On Friday, I went out to dinner with a bunch of girlfriends - about 15 or so of us all gathered together for a fun girl’s night out. We went to an incredible Italian restaurant (read: all the bread and pasta and cheese) and went dancing afterwards at this nightclub where we probably were the oldest people there, lol. It was such a fun time - I hadn’t gone out dancing like that in probably a year! In fact, it was so much fun that I ended up staying out waaay too late and paid for it the next day.
I drank a bit more than I intended to, ate late-night deep fried food that I knew would give me stomach issues the next day, and crawled under the covers way past my bedtime. Was it worth it? It was, I had an incredible time. My body on the other hand felt differently.
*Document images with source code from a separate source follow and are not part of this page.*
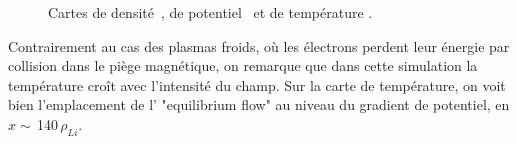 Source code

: \begin{refsection}
	\begin{figure}[!htbp]
    \centering
    \caption{Cartes de densité~, de
    potentiel~ et de température
   .}
    \label{2-CartesWithTeFiltre}
	\end{figure}
	
Contrairement au cas des plasmas froids, où les électrons perdent leur énergie
par collision dans le piège magnétique, on
remarque que dans cette simulation la température croît avec
l'intensité du champ. Sur la carte de température, on voit bien l'emplacement de
l' "equilibrium flow" au niveau du gradient de potentiel, en
$x\sim\,$140$\,\rho_{Li}$.
	

\end{refsection}
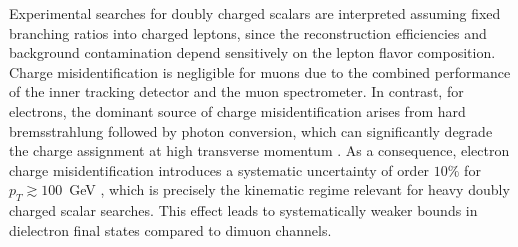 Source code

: \documentclass[aps, prev, twocolumn, preprintnumbers, floatfix, nofootinbib]{revtex4-1}
\begin{document}
Experimental searches for doubly charged scalars are interpreted assuming fixed branching ratios into charged leptons, since the reconstruction efficiencies and background contamination depend sensitively on the lepton flavor composition. Charge misidentification is negligible for muons due to the combined performance of the inner tracking detector and the muon spectrometer. In contrast, for electrons, the dominant source of charge misidentification arises from hard bremsstrahlung followed by photon conversion, which can significantly degrade the charge assignment at high transverse momentum \cite{ATLAS:2017xqs}. As a consequence, electron charge misidentification introduces a systematic uncertainty of order $10\%$ for $p_T \gtrsim 100$~GeV \cite{ATLAS:2014kca}, which is precisely the kinematic regime relevant for heavy doubly charged scalar searches. This effect leads to systematically weaker bounds in dielectron final states compared to dimuon channels.
\end{document}
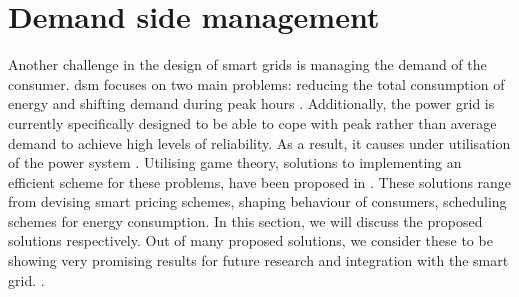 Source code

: \section{Demand side management}
Another challenge in the design of smart grids is managing the demand of the consumer. \ac{dsm} focuses on two main problems: reducing the total consumption of energy and shifting demand during peak hours \cite{keypaper}. Additionally, the power grid is currently specifically designed to be able to cope with peak rather than average demand to achieve high levels of reliability. As a result, it causes under utilisation of the power system \cite{MaDengSongEtAl2014}. Utilising game theory, solutions to implementing an efficient scheme for these problems, have been proposed in \cite{SamadiMohsenian-RadSchoberEtAl2012, SamadiSchoberWong2011, MaDengSongEtAl2014, MaharjanZhuZhangEtAl2013, ChenKishoreSnyder2011, ChenLiLowEtAl2010, Mohsenian-RadWongJatskevichEtAl2010a, SalinasLiLi2013, CaronKesidis2010, DepuruWangDevabhaktuni2011a}. These solutions range from devising smart pricing schemes, shaping behaviour of consumers, scheduling schemes for energy consumption. In this section, we will discuss the proposed solutions respectively. Out of many proposed solutions, we consider these to be showing very promising results for future research and integration with the smart grid. .

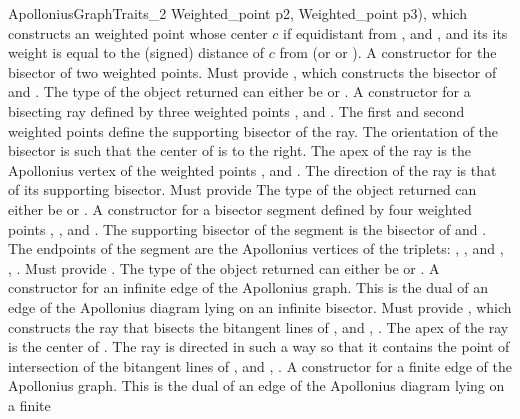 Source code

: \begin{ccRefConcept}{ApolloniusGraphTraits_2}
{{Weighted_point p2, Weighted_point p3)}, which constructs an
weighted point whose center $c$ if equidistant from ,  and
, and its its weight is equal to the (signed) distance of $c$
from  (or  or ).}
%
\ccGlue
{}
{A constructor for the bisector of
two weighted points. Must provide , which constructs
the bisector of  and . The type of the object returned
can either be  or .}
%
\ccGlue
{}
{A constructor for a bisecting
ray defined by three weighted points ,  and . 
The first and second weighted points define the supporting bisector of
the ray. The orientation of the bisector is such that the center of
 is to the right. The apex of the ray is the Apollonius vertex
of the weighted points ,  and . The direction
of the ray is that of its supporting bisector.
Must provide 
The type of the object returned can either be  or
.}
%
\ccGlue
{}
{A constructor for a bisector segment defined by four weighted
points , ,  and . The supporting
bisector of the segment is the bisector of  and . The
endpoints of the segment are the Apollonius vertices of the triplets:
, ,  and , , .
Must provide .
The type of the object returned can either be  or
.}
%
\ccGlue
{}
{A constructor for an infinite edge of the Apollonius graph. This is
the dual of an edge of the Apollonius diagram lying on an infinite
bisector. Must provide , which constructs the
ray that bisects the bitangent lines of ,  and
, . The apex of the ray is the center of . The 
ray is directed in such a way so that it contains the point of
intersection of the bitangent lines of ,  and 
, .}
%
\ccGlue
{}
{A constructor for a finite edge of the Apollonius graph. This is the
dual of an edge of the Apollonius diagram lying on a finite
}
\end{ccRefConcept}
The next day, my entire body reeled from the previous night’s dancing, drinking, and staying out late. I’ll say it: I felt like garbage. I had a pounding headache and everything ached from head to toe.
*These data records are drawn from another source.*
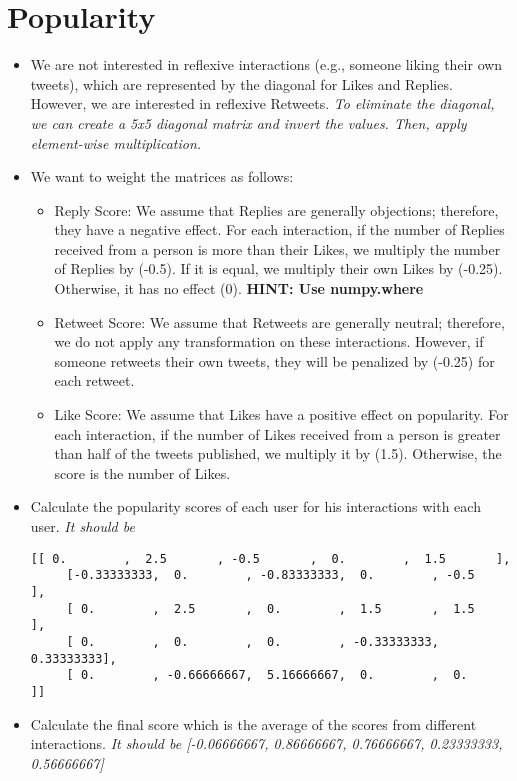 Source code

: \documentclass[11pt, a4paper]{article}
\newcommand{\cmt}[1]{\textit{\color{red}#1}}
\begin{document}
\section*{Popularity}

\begin{itemize}
	\item We are not interested in reflexive interactions (e.g., someone liking their own tweets), which are represented by the diagonal for Likes and Replies. However, we are interested in reflexive Retweets.
	\textit{To eliminate the diagonal, we can create a 5x5 diagonal matrix and invert the values. Then, apply element-wise multiplication.}
	\item We want to weight the matrices as follows:
	\begin{itemize}
		\item Reply Score: We assume that Replies are generally objections; therefore, they have a negative effect. For each interaction, if the number of Replies received from a person is more than their Likes, we multiply the number of Replies by (-0.5). If it is equal, we multiply their own Likes by (-0.25). Otherwise, it has no effect (0). \textbf{HINT: Use numpy.where}
		\item Retweet Score: We assume that Retweets are generally neutral; therefore, we do not apply any transformation on these interactions. However, if someone retweets their own tweets, they will be penalized by (-0.25) for each retweet.
		\item Like Score: We assume that Likes have a positive effect on popularity. For each interaction, if the number of Likes received from a person is greater than half of the tweets published, we multiply it by (1.5). Otherwise, the score is the number of Likes.
	\end{itemize}
	\item Calculate the popularity scores of each user for his interactions with each user.
	\cmt{It should be}
	\begin{Verbatim}[fontsize=\small, formatcom=\color{red}]
	[[ 0.        ,  2.5       , -0.5       ,  0.        ,  1.5       ],
	 [-0.33333333,  0.        , -0.83333333,  0.        , -0.5       ],
	 [ 0.        ,  2.5       ,  0.        ,  1.5       ,  1.5       ],
	 [ 0.        ,  0.        ,  0.        , -0.33333333,  0.33333333],
	 [ 0.        , -0.66666667,  5.16666667,  0.        ,  0.        ]]
	\end{Verbatim}
	\item Calculate the final score which is the average of the scores from different interactions.
	\cmt{It should be [-0.06666667,  0.86666667,  0.76666667,  0.23333333,  0.56666667]}
\end{itemize}
\end{document}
But first, let me back up a bit. For a couple of weeks prior, I’d been nursing a hip flexor muscle strain (too much running, not enough stretching), and was feeling really sore and stiff the whole week. I stayed off my feet as much as I feasibly could, and I avoided stretching since I didn’t want to make the muscle strain any worse.
Then Friday night came around. I popped some Tylenol and hoped that my hip flexor and leg wouldn’t give me any issues. Luckily, the whole night, I didn’t feel any pain at all. Once friends started to arrive, and drinks started flowing, it was a thing of the past.
Until the next day, when I realized I’d probably pushed myself a little too far. The most I could do was lay on the couch all day and try not to move. From my thighs to my ribcage, everything ached and felt insanely sore. Even sitting up and getting to my feet was a challenge. It felt like I’d been in a heinous battle or had done a million crunches the night before. I tried not to be a big baby about it - I cleaned the apartment a little and did some laundry to make the day not a total waste, but at a certain point, I fell flat on the couch and didn’t move for hours.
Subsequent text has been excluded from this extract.